Tag: Mike Wolfer
Gravel: Volume 1
This review written by Julian Hazeldine on Jun.10, 2009

Having cast an eye over the combat magician’s most recent activities a couple of weeks ago, it seemed appropriate to consider Bill Gravel’s first arc as a whole, recently collected by Avatar in one of its famed slightly-too-expensive trade paperbacks. It’s a fascinating series of vinaigrettes, but it’s hard to tell if the creators are deliberately facilitating its flaws.
The anti-hero has become a standard comics feature, but there’s rarely been as thoroughly unlikeable piece of work as Sergeant Major Gravel. He exists solely to be contrary, defining himself as the opposite of whoever he is presently taking a dislike to. He’s the hardheaded squadie when facing Joanna’s mystical view of the world, but happily ignores order from his CO in order to pursue his vendetta. He’s the straight-talking southerner to Skyes’ poetic Yorkshire sheppard, but has no time for the silent acolytes who are all business just a couple of chapters later. What eventually becomes Gravel’s defining feature is his lack of imagination. When faced with the prospect of a real change to his life, with a lavish mansion and a group of obedient servants/followers, it doesn’t take him too long to find an excuse to “sacrifice” both as a means of completing his original objective.
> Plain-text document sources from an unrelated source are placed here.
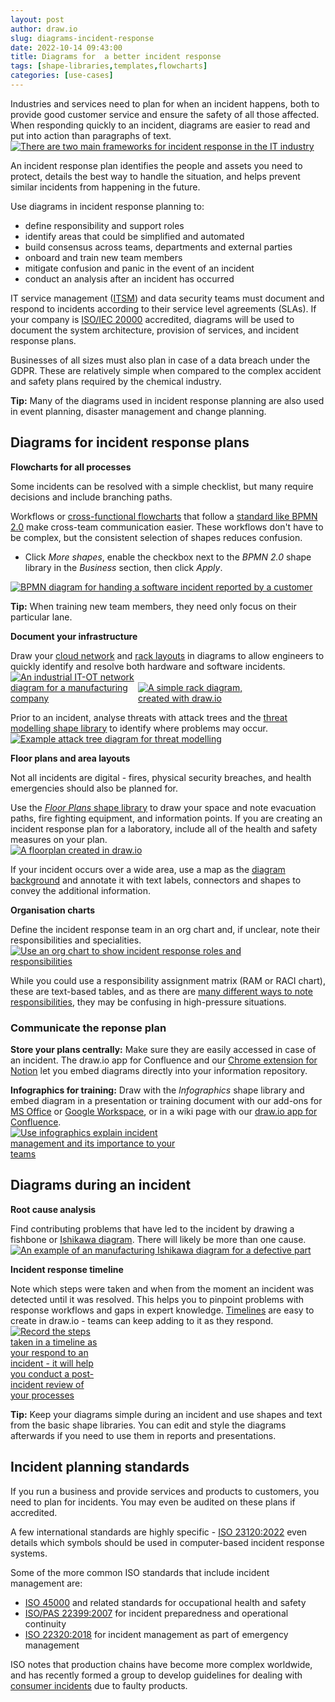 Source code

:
 ```yaml
---
layout: post
author: draw.io
slug: diagrams-incident-response
date: 2022-10-14 09:43:00
title: Diagrams for  a better incident response
tags: [shape-libraries,templates,flowcharts]
categories: [use-cases]
---
```


Industries and services need to plan for when an incident happens, both to provide good customer service and ensure the safety of all those affected. When responding quickly to an incident, diagrams are easier to read and put into action than paragraphs of text. 
<br />[<img src="/assets/img/blog/incident-response-frameworks.png" style="width=100%;max-width:600px;height:auto;" alt="There are two main frameworks for incident response in the IT industry">](https://viewer.diagrams.net/?lightbox=1&highlight=0000ff&edit=_blank&layers=1&nav=1&title=#Uhttps%3A%2F%2Fraw.githubusercontent.com%2Fjgraph%2Fdrawio-diagrams%2Fdev%2Fblog%2Fincident-response-frameworks.drawio)

An incident response plan identifies the people and assets you need to protect, details the best way to handle the situation, and helps prevent similar incidents from happening in the future.

Use diagrams in incident response planning to:
* define responsibility and support roles
* identify areas that could be simplified and automated
* build consensus across teams, departments and external parties
* onboard and train new team members 
* mitigate confusion and panic in the event of an incident
* conduct an analysis after an incident has occurred

IT service management ([ITSM](https://www.atlassian.com/itsm)) and data security teams must document and respond to incidents according to their service level agreements (SLAs). If your company is [ISO/IEC 20000](https://en.wikipedia.org/wiki/ISO/IEC_20000) accredited, diagrams will be used to document the system architecture, provision of services, and incident response plans.

Businesses of all sizes must also plan in case of a data breach under the GDPR. These are relatively simple when compared to the complex accident and safety plans required by the chemical industry.

**Tip:** Many of the diagrams used in incident response planning are also used in event planning, disaster management and change planning. 

## Diagrams for incident response plans

**Flowcharts for all processes** 

Some incidents can be resolved with a simple checklist, but many require decisions and include branching paths. 

Workflows or [cross-functional flowcharts](/blog/swimlane-diagrams.html#cross-functional-flowcharts) that follow a [standard like BPMN 2.0](/blog/bpmn-2-0.html) make cross-team communication easier. These workflows don't have to be complex, but the consistent selection of shapes reduces confusion.

* Click _More shapes_, enable the checkbox next to the _BPMN 2.0_ shape library in the _Business_ section, then click _Apply_.

[<img src="/assets/img/blog/incident-response-bpmn.png" style="width=100%;max-width:500px;height:auto;" alt="BPMN diagram for handing a software incident reported by a customer">](https://viewer.diagrams.net/?lightbox=1&highlight=0000ff&edit=_blank&layers=1&nav=1&title=#Uhttps%3A%2F%2Fraw.githubusercontent.com%2Fjgraph%2Fdrawio-diagrams%2Fdev%2Fblog%2Fincident-response-bpmn.drawio)

**Tip:** When training new team members, they need only focus on their particular lane.

**Document your infrastructure** 

Draw your [cloud network](/blog/network-diagrams.html) and [rack layouts](/blog/rack-diagrams.html) in diagrams to allow engineers to quickly identify and resolve both hardware and software incidents.
<br />[<img src="/assets/img/blog/industrial-it-ot-network-example.png" style="width=100%;max-width:200px;height:auto;" alt="An industrial IT-OT network diagram for a manufacturing company">](https://viewer.diagrams.net/?lightbox=1&highlight=0000ff&edit=_blank&layers=1&nav=1&title=#Uhttps%3A%2F%2Fraw.githubusercontent.com%2Fjgraph%2Fdrawio-diagrams%2Fdev%2Fexamples%2Findustrial-iot-example.drawio) [<img src="/assets/img/blog/rack-diagram-simple-server.png" alt="A simple rack diagram, created with draw.io" style="width=100%;max-width:190px;height:auto;">](https://viewer.diagrams.net/?lightbox=1&highlight=0000ff&edit=_blank&layers=1&nav=1&title=#Uhttps%3A%2F%2Fraw.githubusercontent.com%2Fjgraph%2Fdrawio-diagrams%2Fdev%2Fexamples%2Frack-diagram-simple-server.drawio)

Prior to an incident, analyse threats with attack trees and the [threat modelling shape library](/blog/threat-modelling.html) to identify where problems may occur.
<br />[<img src="/assets/img/blog/threat-modelling-attack-tree.png" style="width=100%;max-width:400px;height:auto;" alt="Example attack tree diagram for threat modelling">](https://app.diagrams.net/?lightbox=1&highlight=0000ff&edit=_blank&layers=1&page=2&nav=1&title=threat-modelling.drawio#Uhttps%3A%2F%2Fraw.githubusercontent.com%2Fjgraph%2Fdrawio-diagrams%2Fmaster%2Fblog%2Fthreat-modelling.drawio)

**Floor plans and area layouts** 

Not all incidents are digital - fires, physical security breaches, and health emergencies should also be planned for. 

Use the [_Floor Plans_ shape library](/blog/floorplans.html) to draw your space and note evacuation paths, fire fighting equipment, and information points. If you are creating an incident response plan for a laboratory, include all of the health and safety measures on your plan. 
<br />[<img src="/assets/img/blog/template-evacuation_plan_4.png" style="width=100%;max-width:300px;height:auto;" alt="A floorplan created in draw.io">](https://viewer.diagrams.net/?lightbox=1&highlight=0000ff&edit=_blank&layers=1&nav=1&title=#Uhttps%3A%2F%2Fraw.githubusercontent.com%2Fjgraph%2Fdrawio-diagrams%2Fdev%2Ftemplates%2Fplans%2Fevacuation_plan_4.xml)

If your incident occurs over a wide area, use a map as the [diagram background](/doc/faq/background-image.html) and annotate it with text labels, connectors and shapes to convey the additional information.

**Organisation charts** 

Define the incident response team in an org chart and, if unclear, note their responsibilities and specialities.
<br />[<img src="/assets/img/blog/incident-response-roles.png" style="width=100%;max-width:400px;height:auto;" alt="Use an org chart to show incident response roles and responsibilities">](https://viewer.diagrams.net/?lightbox=1&highlight=0000ff&edit=_blank&layers=1&nav=1&title=#Uhttps%3A%2F%2Fraw.githubusercontent.com%2Fjgraph%2Fdrawio-diagrams%2Fdev%2Fblog%2Fincident-response-roles.drawio)

While you could use a responsibility assignment matrix (RAM or RACI chart), these are text-based tables, and as there are [many different ways to note responsibilities](https://en.wikipedia.org/wiki/Responsibility_assignment_matrix), they may be confusing in high-pressure situations.


### Communicate the reponse plan

**Store your plans centrally:** Make sure they are easily accessed in case of an incident. The draw.io app for Confluence and our [Chrome extension for Notion](/blog/drawio-notion.html) let you embed diagrams directly into your information repository. 

**Infographics for training:** Draw with the _Infographics_ shape library and embed diagram in a presentation or training document with our add-ons for [MS Office](https://office.diagrams.net/) or [Google Workspace](https://gsuite.diagrams.net/), or in a wiki page with our [draw.io app for Confluence](https://marketplace.atlassian.com/apps/1210933/draw-io-diagrams-for-confluence).
<br />[<img src="/assets/img/blog/incident-management-infographic.png" style="width=100%;max-width:300px;height:auto;" alt="Use infographics explain incident management and its importance to your teams">](https://viewer.diagrams.net/?lightbox=1&highlight=0000ff&edit=_blank&layers=1&nav=1&title=#Uhttps%3A%2F%2Fraw.githubusercontent.com%2Fjgraph%2Fdrawio-diagrams%2Fdev%2Fblog%2Fincident-management-infographic.drawio)


## Diagrams during an incident

**Root cause analysis** 

Find contributing problems that have led to the incident by drawing a fishbone or [Ishikawa diagram](/blog/ishikawa-diagrams.html). There will likely be more than one cause.
<br />[<img src="/assets/img/blog/ishikawa-example-manufacturing.png" style="width=100%;max-width:500px;height:auto;" alt="An example of an manufacturing Ishikawa diagram for a defective part">](https://viewer.diagrams.net/?lightbox=1&highlight=0000ff&edit=_blank&layers=1&nav=1&title=#Uhttps%3A%2F%2Fraw.githubusercontent.com%2Fjgraph%2Fdrawio-diagrams%2Fmaster%2Fblog%2Fishikawa-diagram-examples.drawio)

**Incident response timeline** 

Note which steps were taken and when from the moment an incident was detected until it was resolved. This helps you to pinpoint problems with response workflows and gaps in expert knowledge. [Timelines](/blog/timeline-diagrams.html) are easy to create in draw.io - teams can keep adding to it as they respond. 
<br />[<img src="/assets/img/blog/incident-response-timeline.png" style="width=100%;max-width:150px;height:auto;" alt="Record the steps taken in a timeline as your respond to an incident - it will help you conduct a post-incident review of your processes">](https://viewer.diagrams.net/?lightbox=1&highlight=0000ff&edit=_blank&layers=1&nav=1&title=#Uhttps%3A%2F%2Fraw.githubusercontent.com%2Fjgraph%2Fdrawio-diagrams%2Fdev%2Fblog%2Fincident-response-timeline.drawio)

**Tip:** Keep your diagrams simple during an incident and use shapes and text from the basic shape libraries. You can edit and style the diagrams afterwards if you need to use them in reports and presentations.


## Incident planning standards

If you run a business and provide services and products to customers, you need to plan for incidents. You may even be audited on these plans if accredited.

A few international standards are highly specific - [ISO 23120:2022](https://www.iso.org/standard/74623.html) even details which symbols should be used in computer-based incident response systems. 

Some of the more common ISO standards that include incident management are:
* [ISO 45000](https://www.iso.org/iso-45001-occupational-health-and-safety.html) and related standards for occupational health and safety
* [ISO/PAS 22399:2007](https://www.iso.org/standard/50295.html) for incident preparedness and operational continuity
* [ISO 22320:2018](https://www.iso.org/standard/67851.html) for incident management as part of emergency management

ISO notes that production chains have become more complex worldwide, and has recently formed a group to develop guidelines for dealing with [consumer incidents](https://www.iso.org/news/ref2564.html) due to faulty products.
For all the stories he’s appeared in, Gravel’s utter refusal to grow or change has never been as strongly displayed.
The character’s always been the off one out in Warren Elli’s menagerie of self-aware, cranky heroes, but ongoing status may have tipped him over the edge into deliberate vacuousness. The most curious feature is the hollow nature of the book. Its star acts entirely without reason, and it’s impossible to by into the slight he claims to have suffered to a status that has never once been referred to in all his previous adventures. It’s impossible to know if this absence is a genuine flaw in the book or a deliberate parody of the likes of Garth Ennis, but Gravel spends the entire volume scrabbling around in the hope of finding a motivation to justify he predetermined course of action. The art takes the form of a trick not often seem these days, with Mike Wolfer providing breakdowns to be finished by other artists. Of the two other creators involved here, it’s Oscar Jimenez who is by far the most successful, allowing his work to breath and find its own way in contrast to Raulo Caceres’ lifeless mimicking of Wolfer’s finished work on the many volumes of Strange Kisses.
Although nowhere near the strongest work from its co-writer, its an intriguing read. It’s just hard to be sure if the joke is on the purchaser or the other titles that have walked this path before.
Gravel #11
This review written by Julian Hazeldine on May.20, 2009
Despite his unwelcome ‘promotion’, the newest member of the Major Seven is in a mood more to consider the past than his current predicament. The latest instalment of Warren Ellis and Mike Wolfer’s Gravel ongoing is a strangely reflective piece, as the main character looks back to a time when the military ethic would have been more suited to his resolutely dispassionate view of the world.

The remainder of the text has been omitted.